Cuando un tropezón es caída
Volvió Woody Allen con Blue Jasmine y volvió no sólo a filmar en Estados Unidos, sino a su esencia, a aquella época en donde las películas eran más que postales y recorridas por hermosos lugares europeos. No es que estas últimas películas no estuvieran bien, Allen siempre logra un alto nivel en donde nunca nos deja con las ganas, pero esta vez redobla la apuesta y supera las expectativas.
Esta película es una relectura de Un tranvía llamado deseo (Tennessee Williams, 1947) obra en la que se basó también la gran película de Elia Kazan (con el mismo nombre) estrenada en 1951 y protagonizada por Marlon Brando, Vivien Leight y Kim Huner. Woody Allen, desde su versión libre, nos relata los contratiempos de Jasmine (increíblemente actuada por Cate Blanchett) que con gestos femeninos, torpes y extravagantes nos recuerda al personaje de Blanche Dubois (Vivien Leight) en la película citada anteriormente.
Jasmine (cuyo verdadero nombre es Jeanette) es una mujer que viste ropa de Chanel, usa valijas de Louis Vuitton, vivió en la Quinta Avenida, pero ahora no tiene dónde caerse muerta, aunque conserva estos objetos como fetiches de un pasado que ya no existe, sólo que ella parece no querer (o poder) darse cuenta. Jasmine es pura apariencia, brillo deslucido de un pasado hipócrita que ya se hizo añicos y lo que queda es un esqueleto femenino llenándose el cuerpo de pastillas, alcohol y espejismos.

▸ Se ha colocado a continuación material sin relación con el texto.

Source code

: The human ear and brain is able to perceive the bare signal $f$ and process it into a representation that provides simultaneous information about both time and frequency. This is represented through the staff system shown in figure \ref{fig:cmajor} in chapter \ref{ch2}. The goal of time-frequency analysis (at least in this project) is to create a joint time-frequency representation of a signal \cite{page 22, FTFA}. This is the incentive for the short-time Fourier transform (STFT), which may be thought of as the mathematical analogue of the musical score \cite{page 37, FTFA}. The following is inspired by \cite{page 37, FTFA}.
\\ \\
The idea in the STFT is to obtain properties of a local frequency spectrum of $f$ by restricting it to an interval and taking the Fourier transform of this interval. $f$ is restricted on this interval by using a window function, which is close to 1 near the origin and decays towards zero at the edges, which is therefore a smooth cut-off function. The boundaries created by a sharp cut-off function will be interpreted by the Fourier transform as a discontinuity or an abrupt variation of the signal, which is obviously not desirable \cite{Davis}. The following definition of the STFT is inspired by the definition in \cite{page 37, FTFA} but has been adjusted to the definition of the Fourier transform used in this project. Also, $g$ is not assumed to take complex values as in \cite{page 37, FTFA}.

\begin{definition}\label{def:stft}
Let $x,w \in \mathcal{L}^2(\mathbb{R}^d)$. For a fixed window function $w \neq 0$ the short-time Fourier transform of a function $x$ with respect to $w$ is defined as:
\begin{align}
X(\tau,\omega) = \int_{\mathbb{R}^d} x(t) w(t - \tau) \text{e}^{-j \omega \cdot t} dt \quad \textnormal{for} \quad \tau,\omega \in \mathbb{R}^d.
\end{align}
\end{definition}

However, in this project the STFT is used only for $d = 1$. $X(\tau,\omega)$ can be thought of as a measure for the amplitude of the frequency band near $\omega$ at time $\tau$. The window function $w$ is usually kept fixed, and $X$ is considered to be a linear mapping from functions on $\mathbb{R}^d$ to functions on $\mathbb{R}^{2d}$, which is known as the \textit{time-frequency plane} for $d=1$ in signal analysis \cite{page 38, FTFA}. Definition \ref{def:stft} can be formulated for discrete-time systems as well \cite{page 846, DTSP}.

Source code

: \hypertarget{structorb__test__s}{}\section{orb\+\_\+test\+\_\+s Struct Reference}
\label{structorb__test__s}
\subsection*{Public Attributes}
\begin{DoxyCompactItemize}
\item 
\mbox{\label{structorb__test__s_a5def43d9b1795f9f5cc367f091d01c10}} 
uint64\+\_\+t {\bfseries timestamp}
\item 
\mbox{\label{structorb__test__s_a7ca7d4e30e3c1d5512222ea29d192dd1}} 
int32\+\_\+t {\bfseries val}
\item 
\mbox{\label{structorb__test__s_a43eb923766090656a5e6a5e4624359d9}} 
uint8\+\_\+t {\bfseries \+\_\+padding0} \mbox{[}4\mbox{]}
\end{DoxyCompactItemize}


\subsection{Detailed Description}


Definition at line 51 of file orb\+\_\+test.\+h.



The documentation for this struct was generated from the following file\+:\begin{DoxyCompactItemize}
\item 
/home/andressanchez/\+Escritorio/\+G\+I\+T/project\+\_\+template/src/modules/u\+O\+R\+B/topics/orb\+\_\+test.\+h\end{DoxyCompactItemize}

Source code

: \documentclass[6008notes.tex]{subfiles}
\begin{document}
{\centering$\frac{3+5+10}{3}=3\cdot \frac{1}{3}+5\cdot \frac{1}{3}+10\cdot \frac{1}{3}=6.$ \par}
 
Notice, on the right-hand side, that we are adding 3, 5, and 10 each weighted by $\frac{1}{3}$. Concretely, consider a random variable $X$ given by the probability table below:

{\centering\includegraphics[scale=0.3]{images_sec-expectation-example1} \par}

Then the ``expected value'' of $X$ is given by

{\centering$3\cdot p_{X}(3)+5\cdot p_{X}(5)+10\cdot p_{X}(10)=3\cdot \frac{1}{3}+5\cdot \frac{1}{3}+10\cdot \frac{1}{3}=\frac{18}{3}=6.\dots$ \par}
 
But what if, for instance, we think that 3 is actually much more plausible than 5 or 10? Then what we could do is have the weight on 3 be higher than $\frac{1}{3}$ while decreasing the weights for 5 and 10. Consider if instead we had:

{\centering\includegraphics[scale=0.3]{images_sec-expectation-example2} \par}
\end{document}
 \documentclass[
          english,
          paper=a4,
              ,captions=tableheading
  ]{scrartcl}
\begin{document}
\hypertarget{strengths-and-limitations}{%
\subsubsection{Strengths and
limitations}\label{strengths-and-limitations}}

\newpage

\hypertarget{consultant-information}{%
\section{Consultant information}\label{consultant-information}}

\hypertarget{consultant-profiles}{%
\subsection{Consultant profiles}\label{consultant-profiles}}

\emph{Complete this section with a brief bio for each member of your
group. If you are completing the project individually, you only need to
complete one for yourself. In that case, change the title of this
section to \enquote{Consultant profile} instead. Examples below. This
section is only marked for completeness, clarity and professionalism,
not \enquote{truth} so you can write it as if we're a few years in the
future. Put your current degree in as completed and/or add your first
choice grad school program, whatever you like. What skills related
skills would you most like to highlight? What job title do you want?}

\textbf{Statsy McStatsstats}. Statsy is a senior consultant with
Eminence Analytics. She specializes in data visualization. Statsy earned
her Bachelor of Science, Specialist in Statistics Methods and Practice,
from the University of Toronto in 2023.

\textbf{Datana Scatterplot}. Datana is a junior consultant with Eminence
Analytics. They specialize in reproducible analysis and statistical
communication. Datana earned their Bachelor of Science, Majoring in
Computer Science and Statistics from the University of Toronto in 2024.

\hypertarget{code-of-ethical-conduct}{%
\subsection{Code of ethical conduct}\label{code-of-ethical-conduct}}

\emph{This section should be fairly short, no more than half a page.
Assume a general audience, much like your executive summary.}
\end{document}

Jasmine llega a San Francisco luego de haber sufrido un colapso nervioso. La observamos por primera vez hablando (en realidad monologando) con una anciana que le presta su oído durante todo el viaje, pero que no logra emitir sonido alguno. Llega sin un centavo, pero viajando en primera clase, para pasar un tiempo con su hermana adoptiva, Ginger (Sally Hawkins), una trabajadora y simple mujer de los suburbios, divorciada y con dos hijos varones. La película nos muestra el contraste del presente de Jasmine y su pasado, con flashbacks durante toda la película que refuerzan lo que fue y lo que es. Los choques entre las hermanas se hacen visibles, pero lo importante de este antagonismo es lo que cada una de ellas representa. Por un lado Jasmine encarna la idea de vivir en un pasado glorioso (que en realidad nunca lo fue) y Ginger la idea de vivir en un presente, que simplemente está, con las pocas o muchas herramientas que se tengan al alcance de la mano.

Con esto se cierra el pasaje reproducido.